§ Task item
Could you write out, exactly as they stand, only the lines in the listing below from the line with "Some nights I’m" to the line with "1. Build docker images", both ends included, without the pictures?

═══

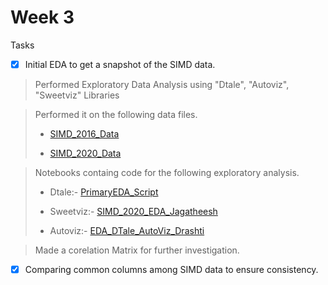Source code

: # Week 3

Tasks
- [x] Initial EDA to get a snapshot of the SIMD data.
> Performed Exploratory Data Analysis using "Dtale", "Autoviz", "Sweetviz" Libraries

> Performed it on the following data files.
>
> - [SIMD_2016_Data](data/SIMD_2016_Data.xlsx)
> 
> - [SIMD_2020_Data](data/SIMD_2020_Data.csv)

> Notebooks containg code for the following exploratory analysis.
>
> - Dtale:- [PrimaryEDA_Script](../notebooks/PrimaryEDA_Script.ipynb)
>
> - Sweetviz:- [SIMD_2020_EDA_Jagatheesh](../notebooks/SIMD_2020_EDA_Jagatheesh.ipynb)
>
> - Autoviz:- [EDA_DTale_AutoViz_Drashti](../notebooks/EDA_DTale_AutoViz_Drashti.ipynb)

> Made a corelation Matrix for further investigation.

- [x] Comparing common columns among SIMD data to ensure consistency.

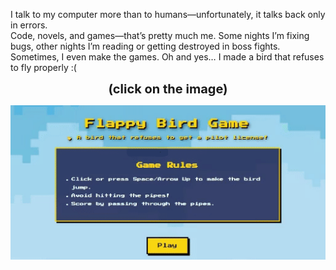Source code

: I talk to my computer more than to humans—unfortunately, it talks back only in errors.  
Code, novels, and games—that’s pretty much me.
Some nights I’m fixing bugs, other nights I’m reading or getting destroyed in boss fights. Sometimes, I even make the games.
Oh and yes… I made a bird that refuses to fly properly :(

<p align="center">
  <b><span style="font-size:20px;">(click on the image)</span></b>
</p>

<p align="center">
<a href="https://abhisheknangre.github.io/flappy-birdy">
  <img src="assets/Flappy_birddy.gif" alt="Click on this to play" width="600"/>
</a>
</p>
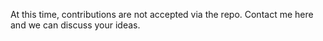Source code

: At this time, contributions are not accepted via the repo. Contact me here and we can discuss your ideas.
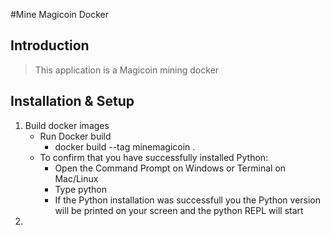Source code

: #Mine Magicoin Docker

## Introduction

> This application is a Magicoin mining docker


## Installation & Setup
1. Build docker images
 	* Run Docker build
 	    * docker build  --tag minemagicoin .
 	* To confirm that you have successfully installed Python:
		* Open the Command Prompt on Windows or Terminal on Mac/Linux
		* Type python
		* If the Python installation was successfull you the Python version will be printed on your screen and the python REPL will start
2. 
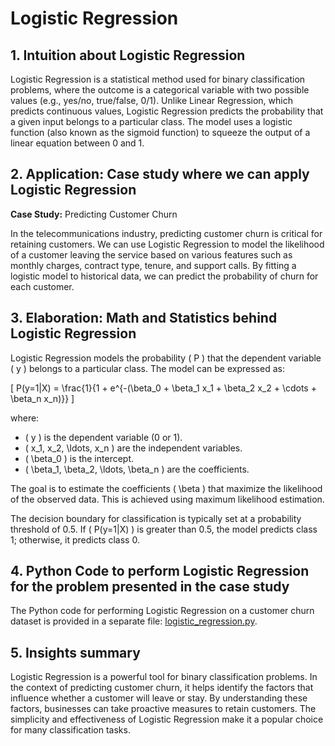 # Logistic Regression

## 1. Intuition about Logistic Regression
Logistic Regression is a statistical method used for binary classification problems, where the outcome is a categorical variable with two possible values (e.g., yes/no, true/false, 0/1). Unlike Linear Regression, which predicts continuous values, Logistic Regression predicts the probability that a given input belongs to a particular class. The model uses a logistic function (also known as the sigmoid function) to squeeze the output of a linear equation between 0 and 1.

## 2. Application: Case study where we can apply Logistic Regression
**Case Study:** Predicting Customer Churn

In the telecommunications industry, predicting customer churn is critical for retaining customers. We can use Logistic Regression to model the likelihood of a customer leaving the service based on various features such as monthly charges, contract type, tenure, and support calls. By fitting a logistic model to historical data, we can predict the probability of churn for each customer.

## 3. Elaboration: Math and Statistics behind Logistic Regression
Logistic Regression models the probability \( P \) that the dependent variable \( y \) belongs to a particular class. The model can be expressed as:

\[ P(y=1|X) = \frac{1}{1 + e^{-(\beta_0 + \beta_1 x_1 + \beta_2 x_2 + \cdots + \beta_n x_n)}} \]

where:
- \( y \) is the dependent variable (0 or 1).
- \( x_1, x_2, \ldots, x_n \) are the independent variables.
- \( \beta_0 \) is the intercept.
- \( \beta_1, \beta_2, \ldots, \beta_n \) are the coefficients.

The goal is to estimate the coefficients \( \beta \) that maximize the likelihood of the observed data. This is achieved using maximum likelihood estimation.

The decision boundary for classification is typically set at a probability threshold of 0.5. If \( P(y=1|X) \) is greater than 0.5, the model predicts class 1; otherwise, it predicts class 0.

## 4. Python Code to perform Logistic Regression for the problem presented in the case study
The Python code for performing Logistic Regression on a customer churn dataset is provided in a separate file: [logistic_regression.py](./logistic_regression.py).

## 5. Insights summary
Logistic Regression is a powerful tool for binary classification problems. In the context of predicting customer churn, it helps identify the factors that influence whether a customer will leave or stay. By understanding these factors, businesses can take proactive measures to retain customers. The simplicity and effectiveness of Logistic Regression make it a popular choice for many classification tasks.
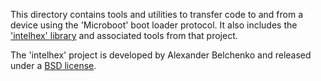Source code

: This directory contains tools and utilities to transfer code to and from a
device using the 'Microboot' boot loader protocol. It also includes the
['intelhex' library](http://www.bialix.com/intelhex/) and associated tools
from that project.

The 'intelhex' project is developed by Alexander Belchenko and released under
a [BSD license](http://www.bialix.com/intelhex/LICENSE.txt).
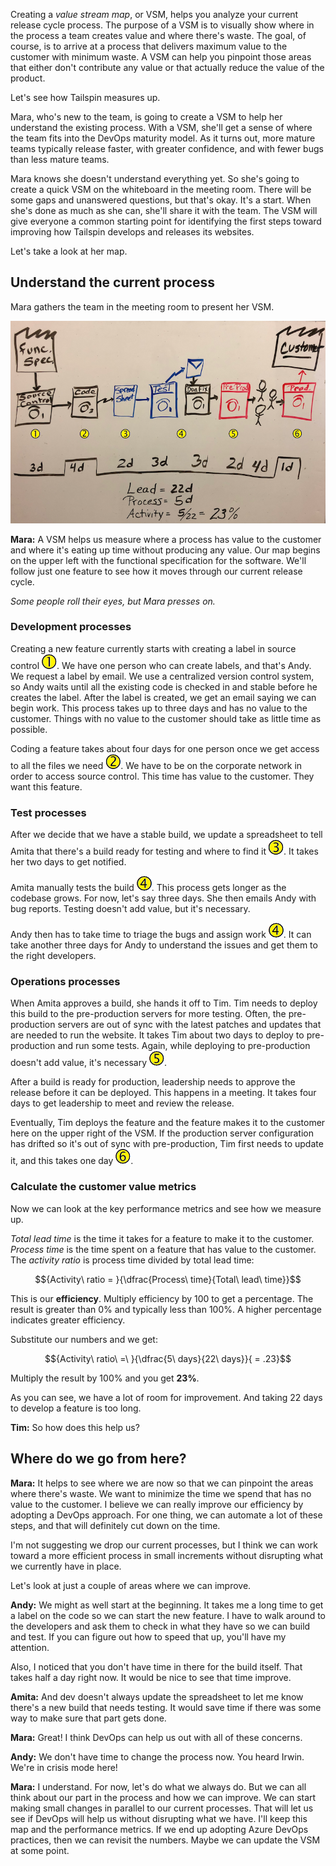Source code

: Creating a *value stream map*, or VSM, helps you analyze your current release cycle process. The purpose of a VSM is to visually show where in the process a team creates value and where there's waste. The goal, of course, is to arrive at a process that delivers maximum value to the customer with minimum waste. A VSM can help you pinpoint those areas that either don't contribute any value or that actually reduce the value of the product.

Let's see how Tailspin measures up.

Mara, who's new to the team, is going to create a VSM to help her understand the existing process. With a VSM, she'll get a sense of where the team fits into the DevOps maturity model. As it turns out, more mature teams typically release faster, with greater confidence, and with fewer bugs than less mature teams.

Mara knows she doesn't understand everything yet. So she's going to create a quick VSM on the whiteboard in the meeting room. There will be some gaps and unanswered questions, but that's okay. It's a start. When she's done as much as she can, she'll share it with the team. The VSM will give everyone a common starting point for identifying the first steps toward improving how Tailspin develops and releases its websites.

Let's take a look at her map.

## Understand the current process

Mara gathers the team in the meeting room to present her VSM.

![A whiteboard showing the value stream map](../media/4-vsm-whiteboard2.png)

**Mara:** A VSM helps us measure where a process has value to the customer and where it's eating up time without producing any value. Our map begins on the upper left with the functional specification for the software. We'll follow just one feature to see how it moves through our current release cycle.

*Some people roll their eyes, but Mara presses on.*

### Development processes

Creating a new feature currently starts with creating a label in source control ![Callout 1](../../shared/media/callout-01.png). We have one person who can create labels, and that's Andy. We request a label by email. We use a centralized version control system, so Andy waits until all the existing code is checked in and stable before he creates the label. After the label is created, we get an email saying we can begin work. This process takes up to three days and has no value to the customer. Things with no value to the customer should take as little time as possible.

Coding a feature takes about four days for one person once we get access to all the files we need ![Callout 2](../../shared/media/callout-02.png). We have to be on the corporate network in order to access source control. This time has value to the customer. They want this feature.

### Test processes

After we decide that we have a stable build, we update a spreadsheet to tell Amita that there's a build ready for testing and where to find it ![Callout 3](../../shared/media/callout-03.png). It takes her two days to get notified.

Amita manually tests the build ![Callout 4](../../shared/media/callout-04.png). This process gets longer as the codebase grows. For now, let's say three days. She then emails Andy with bug reports. Testing doesn't add value, but it's necessary.

Andy then has to take time to triage the bugs and assign work ![Callout 4](../../shared/media/callout-04.png). It can take another three days for Andy to understand the issues and get them to the right developers.

### Operations processes

When Amita approves a build, she hands it off to Tim. Tim needs to deploy this build to the pre-production servers for more testing. Often, the pre-production servers are out of sync with the latest patches and updates that are needed to run the website. It takes Tim about two days to deploy to pre-production and run some tests. Again, while deploying to pre-production doesn't add value, it's necessary ![Callout 5](../../shared/media/callout-05.png).

After a build is ready for production, leadership needs to approve the release before it can be deployed. This happens in a meeting. It takes four days to get leadership to meet and review the release.

Eventually, Tim deploys the feature and the feature makes it to the customer here on the upper right of the VSM. If the production server configuration has drifted so it's out of sync with pre-production, Tim first needs to update it, and this takes one day ![Callout 6](../../shared/media/callout-06.png).

### Calculate the customer value metrics

Now we can look at the key performance metrics and see how we measure up.

*Total lead time* is the time it takes for a feature to make it to the customer. *Process time* is the time spent on a feature that has value to the customer. The *activity ratio* is process time divided by total lead time:

$${Activity\ ratio = }{\dfrac{Process\ time}{Total\ lead\ time}}$$

This is our **efficiency**. Multiply efficiency by 100 to get a percentage. The result is greater than 0% and typically less than 100%. A higher percentage indicates greater efficiency.

Substitute our numbers and we get:

$${Activity\ ratio\ =\ }{\dfrac{5\ days}{22\ days}}{ = .23}$$

Multiply the result by 100% and you get **23%**.

As you can see, we have a lot of room for improvement. And taking 22 days to develop a feature is too long.

**Tim:** So how does this help us?

## Where do we go from here?

**Mara:** It helps to see where we are now so that we can pinpoint the areas where there's waste. We want to minimize the time we spend that has no value to the customer. I believe we can really improve our efficiency by adopting a DevOps approach. For one thing, we can automate a lot of these steps, and that will definitely cut down on the time.

I'm not suggesting we drop our current processes, but I think we can work toward a more efficient process in small increments without disrupting what we currently have in place.

Let's look at just a couple of areas where we can improve.

**Andy:** We might as well start at the beginning. It takes me a long time to get a label on the code so we can start the new feature. I have to walk around to the developers and ask them to check in what they have so we can build and test. If you can figure out how to speed that up, you'll have my attention.

Also, I noticed that you don't have time in there for the build itself. That takes half a day right now. It would be nice to see that time improve.

**Amita:** And dev doesn't always update the spreadsheet to let me know there's a new build that needs testing. It would save time if there was some way to make sure that part gets done.

**Mara:** Great! I think DevOps can help us out with all of these concerns.

**Andy:** We don't have time to change the process now. You heard Irwin. We're in crisis mode here!

**Mara:** I understand. For now, let's do what we always do. But we can all think about our part in the process and how we can improve. We can start making small changes in parallel to our current processes. That will let us see if DevOps will help us without disrupting what we have. I'll keep this map and the performance metrics. If we end up adopting Azure DevOps practices, then we can revisit the numbers. Maybe we can update the VSM at some point.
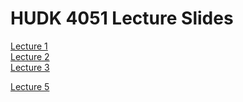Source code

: # HUDK 4051 Lecture Slides

[Lecture 1](https://github.com/la-process-and-theory/lecture-slides/blob/master/HUDK4051_L1_011917.pdf)  
[Lecture 2](https://github.com/la-process-and-theory/lecture-slides/blob/master/HUDK4051-L2-Tree%20Review.pdf)  
[Lecture 3](https://github.com/la-process-and-theory/lecture-slides/blob/master/HUDK4051-L3-SNA%20Review.pdf)

[Lecture 5](https://github.com/la-process-and-theory/lecture-slides/blob/master/HUDK4051-L5-NLP%203-LDA.pdf)
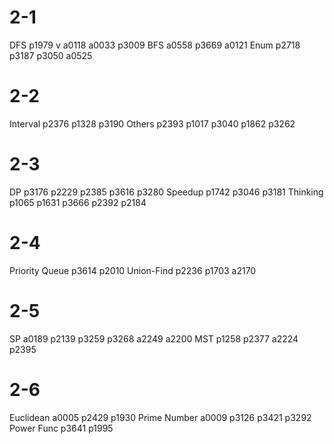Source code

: # 2-1
DFS
p1979 v
a0118
a0033
p3009
BFS
a0558
p3669
a0121
Enum
p2718
p3187
p3050
a0525

# 2-2
Interval
p2376
p1328
p3190
Others
p2393
p1017
p3040
p1862
p3262

# 2-3
DP
p3176
p2229
p2385
p3616
p3280
Speedup
p1742
p3046
p3181
Thinking
p1065
p1631
p3666
p2392
p2184

# 2-4
Priority Queue
p3614
p2010
Union-Find
p2236
p1703
a2170

# 2-5
SP
a0189
p2139
p3259
p3268
a2249
a2200
MST
p1258
p2377
a2224
p2395

# 2-6
Euclidean
a0005
p2429
p1930
Prime Number
a0009
p3126
p3421
p3292
Power Func
p3641
p1995
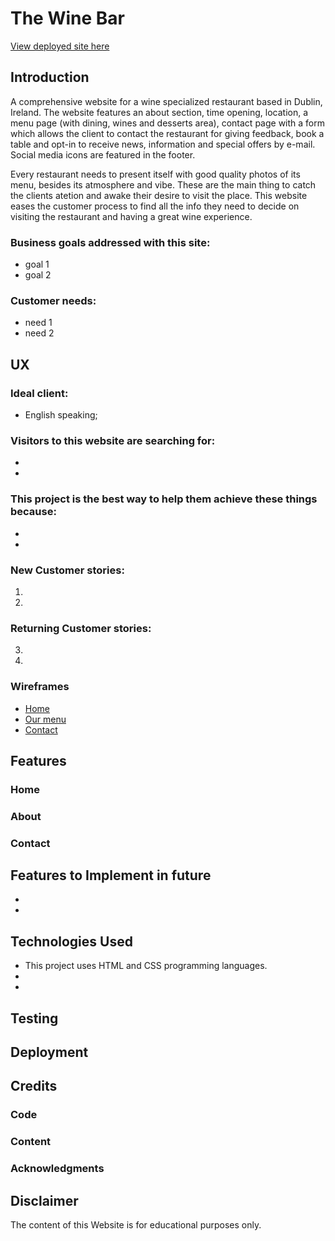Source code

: # The Wine Bar

[View deployed site here](https://omurilolima.github.io/the-wine-bar/)

## Introduction

A comprehensive website for a wine specialized restaurant based in Dublin, Ireland. The website features an about section, time opening, location, a menu page (with dining, wines and desserts area), contact page with a form which allows the client to contact the restaurant for giving feedback, book a table and opt-in to receive news, information and special offers by e-mail. Social media icons are featured in the footer.

Every restaurant needs to present itself with good quality photos of its menu, besides its atmosphere and vibe. These are the main thing to catch the clients atetion and awake their desire to visit the place. This website eases the customer process to find all the info they need to decide on visiting the restaurant and having a great wine experience.

### Business goals addressed with this site:

- goal 1
- goal 2

### Customer needs:

- need 1
- need 2

## UX

### Ideal client:

- English speaking;

### Visitors to this website are searching for:

- 
- 

### This project is the best way to help them achieve these things because:

- 
- 

### New Customer stories:
1. 
2. 

### Returning Customer stories:

3. 
4.  

### Wireframes
- [Home](#)
- [Our menu](#)
- [Contact](#)

## Features

### Home

### About

### Contact

## Features to Implement in future
- 
- 

## Technologies Used
- This project uses HTML and CSS programming languages.
- 
- 

## Testing

## Deployment

## Credits

### Code

### Content

### Acknowledgments

## Disclaimer

The content of this Website is for educational purposes only.


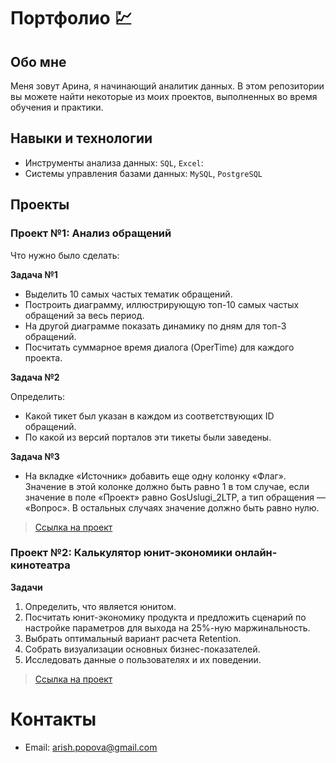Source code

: # Портфолио :chart:
## Обо мне
Меня зовут Арина, я начинающий аналитик данных. В этом репозитории вы можете найти некоторые из моих проектов, выполненных во время обучения и практики.

## Навыки и технологии
- Инструменты анализа данных: ``SQL``, ``Excel``:
- Системы управления базами данных: ``MySQL``, ``PostgreSQL``

## Проекты
### Проект №1: Анализ обращений

Что нужно было сделать:

**Задача №1**
- Выделить 10 самых частых тематик обращений.
- Построить диаграмму, иллюстрирующую топ-10 самых частых обращений за весь период.
- На другой диаграмме показать динамику по дням для топ-3 обращений.
- Посчитать суммарное время диалога (OperTime) для каждого проекта.

**Задача №2**

Определить:
- Какой тикет был указан в каждом из соответствующих ID обращений.
- По какой из версий порталов эти тикеты были заведены.

**Задача №3**
- На вкладке «Источник» добавить еще одну колонку «Флаг». Значение в этой колонке должно быть равно 1 в том случае, если значение в поле «Проект» равно GosUslugi_2LTP, а тип обращения — «Вопрос». В остальных случаях значение должно быть равно нулю.

> <a href="https://github.com/arish-p/Data-analyst.-Portfolio/blob/main/Проект%20№1/Тестовое%20Excel%20%231.xlsx">Ссылка на проект</a>

### Проект №2: Калькулятор юнит-экономики онлайн-кинотеатра 

**Задачи**
1. Определить, что является юнитом.
2. Посчитать юнит-экономику продукта и предложить сценарий по настройке параметров для выхода на 25%-ную маржинальность.
3. Выбрать оптимальный вариант расчета Retention. 
4. Собрать визуализации основных бизнес-показателей.
5. Исследовать данные о пользователях и их поведении.

> <a href="https://github.com/arish-p/Data-analyst.-Portfolio/blob/main/Проект%20№2/Проект2.xlsx">Ссылка на проект</a>

# Контакты
- Email: arish.popova@gmail.com
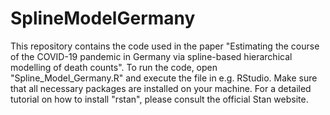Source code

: # SplineModelGermany
This repository contains the code used in the paper "Estimating the course of the COVID-19 pandemic in Germany via spline-based hierarchical modelling of death counts".
To run the code, open "Spline_Model_Germany.R" and execute the file in e.g. RStudio. Make sure that all necessary packages are installed on your machine. For a detailed tutorial on how to install "rstan", please consult the official Stan website.
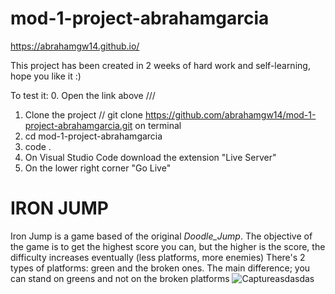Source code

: # mod-1-project-abrahamgarcia

https://abrahamgw14.github.io/ 

This project has been created in 2 weeks of hard work and self-learning, hope you like it :)

To test it: 
0. Open the link above
///
1.  Clone the project // git clone https://github.com/abrahamgw14/mod-1-project-abrahamgarcia.git on terminal
2.  cd mod-1-project-abrahamgarcia
3.  code .
4.  On Visual Studio Code download the extension "Live Server"
5.  On the lower right corner "Go Live"


# IRON JUMP

Iron Jump is a game based of the original _Doodle_Jump_. The objective of the game is to get the highest score you can, but the higher is the score, the difficulty increases eventually (less platforms, more enemies)
There's 2 types of platforms: green and the broken ones. The main difference; you can stand on greens and not on the broken platforms
![Captureasdasdas](https://github.com/abrahamgw14/mod-1-project-abrahamgarcia/assets/127794445/9b2214aa-1367-4abb-bf55-b70a5caaf9d7)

═══

§ Task response
Some nights I’m fixing bugs, other nights I’m reading or getting destroyed in boss fights. Sometimes, I even make the games.
Oh and yes… I made a bird that refuses to fly properly :(

<p align="center">
  <b><span style="font-size:20px;">(click on the image)</span></b>
</p>

<p align="center">
<a href="https://abhisheknangre.github.io/flappy-birdy">
  <img src="assets/Flappy_birddy.gif" alt="Click on this to play" width="600"/>
</a>
</p>
Source code

: At this time, contributions are not accepted via the repo. Contact me here and we can discuss your ideas.
Source code

: #Mine Magicoin Docker

## Introduction

> This application is a Magicoin mining docker


## Installation & Setup
1. Build docker images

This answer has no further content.